Oh. My. Thank you *so* much for writing this all up. It's extremely helpful. Some comments inline.

Joe Stein wrote:
I have had a lot of feedback in the market place on Accumulo. This feedback
was 100% from folks that didn't have Accumulo as a requirement to run and
feel that it is very relevant to broader adoption. All of the below
comments are a combination of my own opinions and what I have heard from
others in the market in discussion about Accumulo.

1) Iterators are awesome from a software architecture perspective. From a
development perspective if you have worked with them you have an experience
or two to share on how to improve them. Anything that can be done to
improve this experience for developers will be welcomed for new and
existing users.

This comes up a lot. I know I always struggle with actually describing the *why* to someone. Maybe more concrete examples are the best route -- e.g. expand our existing examples in the codebase or create some PMC-managed repos with examples?

2) Lots of little cosmetic surface things in lots of places and attentions
to details. e.g. https://github.com/apache/accumulo the branch is not the
latest and even the latest branch (master?) README isn't really welcoming
or appealing from a "my first time visiting the project" perspective. For
new users you only get 1 impression for a first impression, this is
important under the "technical marketing umbrella".  Some Vagrant and/or
Docker will make getting up and running quickly fantastic for folks that
have to (or want to) interact with Accumulo.

I will file an INFRA issue tonight to switch this to `master` (most recent/unstable). The tags should be self-explanatory in users finding/building stable releases.

3) The project should/could have more out of the box integrations and
support from the core project release cycles. e.g. Accumulo Framework for
Apache Mesos. I don't think the drive for this (Mesos support) is lacking
but having spoken to other Accumulo users there is no clear path how folks
can help to make this happen. The eco system just isn't big enough for
these type of projects to exist successfully outside the core project on
some github url.

I know we have some hooks into YARN integration with Apache Slider, but I haven't really looked into Mesos integration (nor am I familiar with what/how to go about this). I'm sure we could reach out to someone like Paco Nathan and get some direction if no one else has a good feeling.

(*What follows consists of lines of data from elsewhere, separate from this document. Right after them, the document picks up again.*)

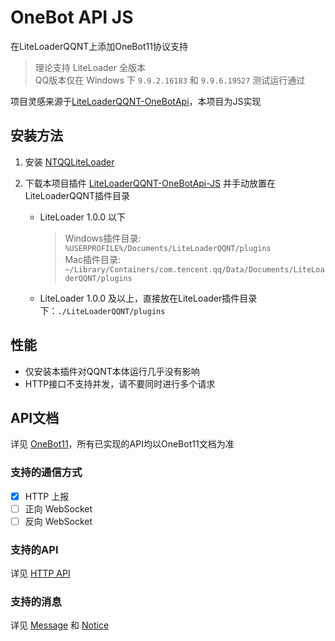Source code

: # OneBot API JS

在LiteLoaderQQNT上添加OneBot11协议支持

> 理论支持 LiteLoader 全版本  
> QQ版本仅在 Windows 下 `9.9.2.16183` 和 `9.9.6.19527` 测试运行通过

项目灵感来源于[LiteLoaderQQNT-OneBotApi](https://github.com/linyuchen/LiteLoaderQQNT-OneBotApi)，本项目为JS实现


## 安装方法

1. 安装 [NTQQLiteLoader](https://github.com/LiteLoaderQQNT/LiteLoaderQQNT)

2. 下载本项目插件 [LiteLoaderQQNT-OneBotApi-JS](https://github.com/2891954521/LiteLoaderQQNT-OneBotApi-JS) 并手动放置在LiteLoaderQQNT插件目录
   
   - LiteLoader 1.0.0 以下  
     > Windows插件目录: `%USERPROFILE%/Documents/LiteLoaderQQNT/plugins`  
       Mac插件目录: `~/Library/Containers/com.tencent.qq/Data/Documents/LiteLoaderQQNT/plugins`  
   
   - LiteLoader 1.0.0 及以上，直接放在LiteLoader插件目录下：`./LiteLoaderQQNT/plugins`


## 性能

- 仅安装本插件对QQNT本体运行几乎没有影响  
- HTTP接口不支持并发，请不要同时进行多个请求

## API文档
详见 [OneBot11](https://11.onebot.dev/)，所有已实现的API均以OneBot11文档为准

### 支持的通信方式

* [X] HTTP 上报
* [ ] 正向 WebSocket
* [ ] 反向 WebSocket

### 支持的API

详见 [HTTP API](https://github.com/2891954521/LiteLoaderQQNT-OneBotApi-JS/blob/main/doc/http.md)


### 支持的消息

详见 [Message](https://github.com/2891954521/LiteLoaderQQNT-OneBotApi-JS/blob/main/doc/message.md)
和 [Notice](https://github.com/2891954521/LiteLoaderQQNT-OneBotApi-JS/blob/main/doc/notice.md)
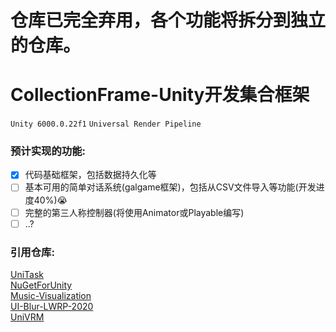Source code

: # 仓库已完全弃用，各个功能将拆分到独立的仓库。  


      
# CollectionFrame-Unity开发集合框架  
`Unity 6000.0.22f1`  `Universal Render Pipeline`  

### 预计实现的功能:  
  - [x] 代码基础框架，包括数据持久化等
  - [ ] 基本可用的简单对话系统(galgame框架)，包括从CSV文件导入等功能(开发进度40%)😭
  - [ ] 完整的第三人称控制器(将使用Animator或Playable编写)
  - [ ] ..?

### 引用仓库:  
[UniTask](https://github.com/Cysharp/UniTask "Unitask")  
[NuGetForUnity](https://github.com/GlitchEnzo/NuGetForUnity "NuGetForUnity")  
[Music-Visualization](https://github.com/FSF0912/Music-Visualization "Music-Visualization")  
[UI-Blur-LWRP-2020](https://github.com/zephyo/UI-Blur-LWRP-2020)  
[UniVRM](https://github.com/vrm-c/UniVRM)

4) Some eco system page or place where "all things accumulo" can be sought
after... planet accumulo, something like that (no reason to reinvent this
wheel).  This is probably a combined issue of lack of aggregatable things
(which we should try to improve) and the ability to have them seen in one
place.  One of the coolest things I have seen Accumulo release since
following the project has been
https://blogs.apache.org/accumulo/entry/scaling_accumulo_with_multi_volume
but haven't seen anything else since this posting. Is it that the
information isn't bubbling up or that people aren't posting more about cool
things in place? Are people even using it?

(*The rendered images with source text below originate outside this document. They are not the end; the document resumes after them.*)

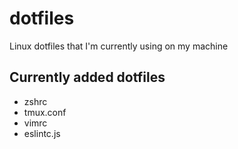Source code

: # dotfiles
Linux dotfiles that I'm currently using on my machine

## Currently added dotfiles

* zshrc
* tmux.conf
* vimrc
* eslintc.js
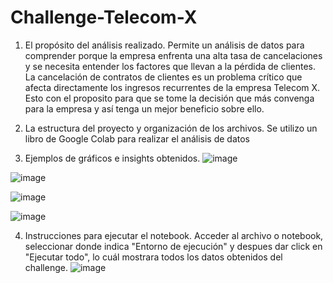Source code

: # Challenge-Telecom-X

1. El propósito del análisis realizado. Permite un análisis de datos para comprender porque la empresa enfrenta una alta tasa de cancelaciones y se necesita entender los factores que llevan a la pérdida de clientes. La cancelación de contratos de clientes es un problema crítico que afecta directamente los ingresos recurrentes de la empresa Telecom X. Esto con el proposito para que se tome la decisión que más convenga para la empresa y así tenga un mejor beneficio sobre ello.

2. La estructura del proyecto y organización de los archivos. Se utilizo un libro de Google Colab para realizar el análisis de datos

3. Ejemplos de gráficos e insights obtenidos.
![image](https://github.com/user-attachments/assets/60db4962-d515-44a7-977f-9651da117384)

![image](https://github.com/user-attachments/assets/658cc3f0-37e9-423d-82e6-ede66a026889)

![image](https://github.com/user-attachments/assets/ae61df3c-ab78-4f53-a08a-51e78ad2aa6a)

![image](https://github.com/user-attachments/assets/cdf5bf62-962f-4a87-a2db-6ceed3f201b1)

4. Instrucciones para ejecutar el notebook.
Acceder al archivo o notebook, seleccionar donde indica "Entorno de ejecución" y despues dar click en "Ejecutar todo", lo cuál mostrara todos los datos obtenidos del challenge.
![image](https://github.com/user-attachments/assets/bfdd1fac-fdc3-4c54-bd76-a57586ebe265)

I think this is one clear direction we can made easy progress in. I know there are lots of neat things happening, but in production and development. I'm not sure how much we lack in outward posting due to "developers not liking to write" and how much is just "other reasons".

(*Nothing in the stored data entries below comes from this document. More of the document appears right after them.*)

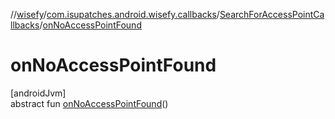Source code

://[wisefy](../../../index.md)/[com.isupatches.android.wisefy.callbacks](../index.md)/[SearchForAccessPointCallbacks](index.md)/[onNoAccessPointFound](on-no-access-point-found.md)

# onNoAccessPointFound

[androidJvm]\
abstract fun [onNoAccessPointFound](on-no-access-point-found.md)()
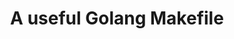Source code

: ---
title: "A useful Golang Makefile"
showDate: false
draft: false
tags: ["classic","poem"]
link: "https://github.com/Combinations/golangmakefile"
---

5) Not; just; Java; please; =>  how about more Scala (maybe Iterator
examples) and/or Go with some ProtoBuf interface? from an implementation
perspective Java; just; kills; things; in; their; tracks; ! and Thrift has
a way to-do that too...

:) -- I really think Protobufs with Accumulo Combiners (formerly Aggregators) are pretty darn slick to use (and used it to build the multi-DC replication). That's an obvious win in the form of example+blogpost.

I know others have experience with Scala. Any good examples that can be shared for how it works well with Accumulo? Go, as well?

6) Operations is almost an opaque box. Getting something up and running for
development is important but so is pushing it into production and
sustaining it at scale. The more information about how this is done and
where things work and do not work will be a  *HUGE* driver for the
community (IMHO). Again, maybe all this stuff is out there and #4 is really
how to solve this for folks to not spend their nights and weekends googling.

Indeed. This is a very hard problem in general (and I think the market very obviously confirms it). Overall, I do want to say that I think we do a good job in helping people who come to us and ask questions (go us!). The hard part is making it self-service: a solution for a problem can range from DNS all the way up to an Iterator implementation.

How do other projects deal with this? Is it primarily good answers that eventually get indexed by Google and people can find them? How can we be more aggressive in this regard?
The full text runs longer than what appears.